BEGIN

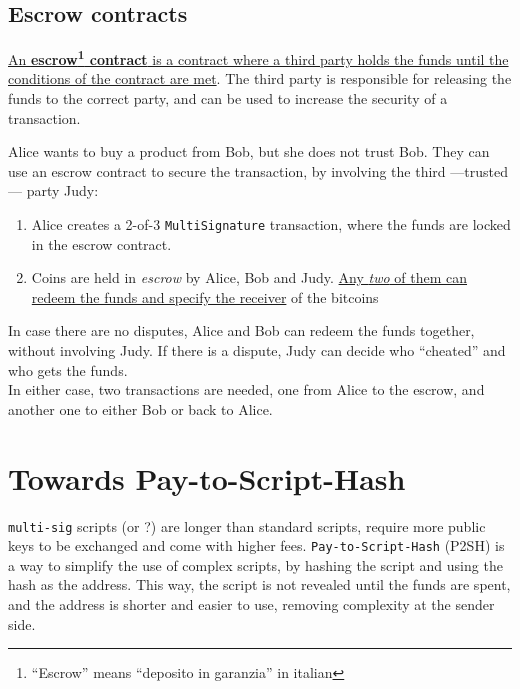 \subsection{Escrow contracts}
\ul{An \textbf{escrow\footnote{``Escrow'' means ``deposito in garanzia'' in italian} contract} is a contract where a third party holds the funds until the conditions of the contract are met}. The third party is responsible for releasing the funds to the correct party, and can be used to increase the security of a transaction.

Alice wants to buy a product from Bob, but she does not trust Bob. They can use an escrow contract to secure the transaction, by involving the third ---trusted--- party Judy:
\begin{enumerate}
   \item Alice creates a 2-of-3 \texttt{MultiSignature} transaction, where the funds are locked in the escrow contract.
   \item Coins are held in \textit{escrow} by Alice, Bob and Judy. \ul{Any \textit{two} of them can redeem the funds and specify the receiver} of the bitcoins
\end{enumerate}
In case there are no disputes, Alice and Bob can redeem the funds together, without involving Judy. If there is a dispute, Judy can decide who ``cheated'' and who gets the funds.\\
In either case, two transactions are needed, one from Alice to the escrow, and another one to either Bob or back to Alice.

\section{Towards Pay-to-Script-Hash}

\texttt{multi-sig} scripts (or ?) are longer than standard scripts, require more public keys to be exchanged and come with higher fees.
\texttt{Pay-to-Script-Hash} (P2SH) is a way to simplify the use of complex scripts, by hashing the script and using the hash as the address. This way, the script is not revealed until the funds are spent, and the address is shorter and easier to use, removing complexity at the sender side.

END

▶ [YOUR INSTRUCTIONS]: Scan the entries for lines with the word "from". The number of such lines is the whole answer.

▶ [ANSWER SPACE]: 2